Review: MANSFIELD 66/67 Details A Star’s Dance With The Devil
The most enduring image of Jayne Mansfield might be the 1975 cover of Kenneth Anger’s Hollywood Babylon. Though she starred in many films and was maybe the second reigning blonde bombshell behind Marilyn Monroe in the ‘50s and ‘60s, by the time Anger’s book was published Mansfield was most famous for being a tragic Hollywood footnote, her horrific, fatal car accident morphing into the stuff of urban legend in record time.
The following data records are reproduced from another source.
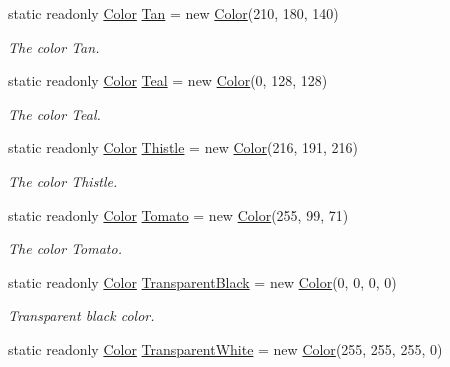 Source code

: \begin{DoxyCompactItemize}
static readonly \hyperlink{struct_tri_devs_1_1_tri_engine2_d_1_1_color}{Color} \hyperlink{struct_tri_devs_1_1_tri_engine2_d_1_1_color_a8881c641f295417f78fbcd1b3f04038c}{Tan} = new \hyperlink{struct_tri_devs_1_1_tri_engine2_d_1_1_color}{Color}(210, 180, 140)
\begin{DoxyCompactList}\small\item\em The color Tan. \end{DoxyCompactList}\item 
static readonly \hyperlink{struct_tri_devs_1_1_tri_engine2_d_1_1_color}{Color} \hyperlink{struct_tri_devs_1_1_tri_engine2_d_1_1_color_a87bf44a15cb6a0295997984da16b58ca}{Teal} = new \hyperlink{struct_tri_devs_1_1_tri_engine2_d_1_1_color}{Color}(0, 128, 128)
\begin{DoxyCompactList}\small\item\em The color Teal. \end{DoxyCompactList}\item 
static readonly \hyperlink{struct_tri_devs_1_1_tri_engine2_d_1_1_color}{Color} \hyperlink{struct_tri_devs_1_1_tri_engine2_d_1_1_color_a689be45b11842d69956123fd41044157}{Thistle} = new \hyperlink{struct_tri_devs_1_1_tri_engine2_d_1_1_color}{Color}(216, 191, 216)
\begin{DoxyCompactList}\small\item\em The color Thistle. \end{DoxyCompactList}\item 
static readonly \hyperlink{struct_tri_devs_1_1_tri_engine2_d_1_1_color}{Color} \hyperlink{struct_tri_devs_1_1_tri_engine2_d_1_1_color_aac28de6c8573d9b47ec0fb4dc6c6ee43}{Tomato} = new \hyperlink{struct_tri_devs_1_1_tri_engine2_d_1_1_color}{Color}(255, 99, 71)
\begin{DoxyCompactList}\small\item\em The color Tomato. \end{DoxyCompactList}\item 
static readonly \hyperlink{struct_tri_devs_1_1_tri_engine2_d_1_1_color}{Color} \hyperlink{struct_tri_devs_1_1_tri_engine2_d_1_1_color_aa4b89fdc2c8f9165421cc213e766a333}{Transparent\-Black} = new \hyperlink{struct_tri_devs_1_1_tri_engine2_d_1_1_color}{Color}(0, 0, 0, 0)
\begin{DoxyCompactList}\small\item\em Transparent black color. \end{DoxyCompactList}\item 
static readonly \hyperlink{struct_tri_devs_1_1_tri_engine2_d_1_1_color}{Color} \hyperlink{struct_tri_devs_1_1_tri_engine2_d_1_1_color_ab807ae74612c7561f4408b976180de37}{Transparent\-White} = new \hyperlink{struct_tri_devs_1_1_tri_engine2_d_1_1_color}{Color}(255, 255, 255, 0)

\end{DoxyCompactItemize}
But even THAT cultural milestone is becoming lost to the ages, and that fact’s not lost on the makers of Mansfield 66/67, a documentary ostensibly about the B-movie starlet’s weird, brief friendship with Anton Lavey, self-proclaimed head of the Church of Satan.
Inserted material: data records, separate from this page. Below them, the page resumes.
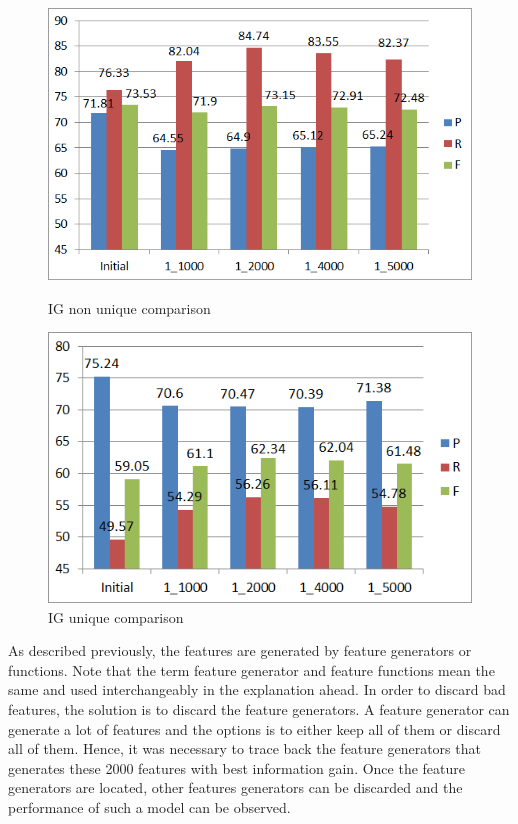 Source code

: \begin{figure}
\centering
\begin{minipage}{.5\textwidth}
  \centering
  \includegraphics[width=.95\textwidth]{figures/IGFirst5k_NU.png}
  \caption{IG non unique comparison}
  \label{fig:IG_5k_NU}
\end{minipage}%
\begin{minipage}{.5\textwidth}
  \centering
  \includegraphics[width=.95\textwidth]{figures/IGFirst5k_U.png}
  \caption{IG unique comparison}
  \label{fig:IG_5k_U}
\end{minipage}
\end{figure} 


As described previously, the features are generated by feature generators or functions. Note that the term feature generator and feature functions mean the same and used interchangeably in the explanation ahead. In order to discard bad features, the solution is to discard the feature generators. A feature generator can generate a lot of features and the options is to either keep all of them or discard all of them. Hence, it was necessary to trace back the feature generators that generates these 2000 features with best information gain. Once the feature generators are located, other features generators can be discarded and the performance of such a model can be observed.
It’s a great little story, but the doc recognizes that it’s a story that doesn’t mean a whole lot if you don’t know who the hell its central figure is. So a good chunk of Mansfield 66/67 is a primer on just who Jayne Mansfield was and why you’re watching a documentary about her. That’s a mission the film handles rather well through archival footage, talking heads (LOTS of academics, but John Waters, Mamie van Doren and Peaches Christ are welcome oases), animation, and a bunch of colorful interpretive dance numbers because sure, why not. Mansfield was a stage actress and singer whose sex appeal was a sort of “hold my beer” response to Marilyn Monroe’s je ne sais quoi. Mansfield didn’t get the same level gigs as Marilyn, but not for lack of trying. Saying yes more often than no pans out in all sorts of interesting ways, and we witness Mansfield’s rise to sort-of stardom in films like The Girl Can’t Help It and Will Success Spoil Rock Hunter?, her journey through a string of failed marriages, and a career that was prone to too much dreck and too little discretion. Sure, she could speak five languages and play several musical instruments, but when you’re sold to audiences as a kind of dirtier, less coy version of the image Marilyn was selling, that’s all they show up for. This was fine with Mansfield; she didn’t view her sexuality as something for which to be punished (she was the first actress to go nude in a mainstream Hollywood film). But as the film details, that didn't mean the industry and the world wasn't going to punish her anyway.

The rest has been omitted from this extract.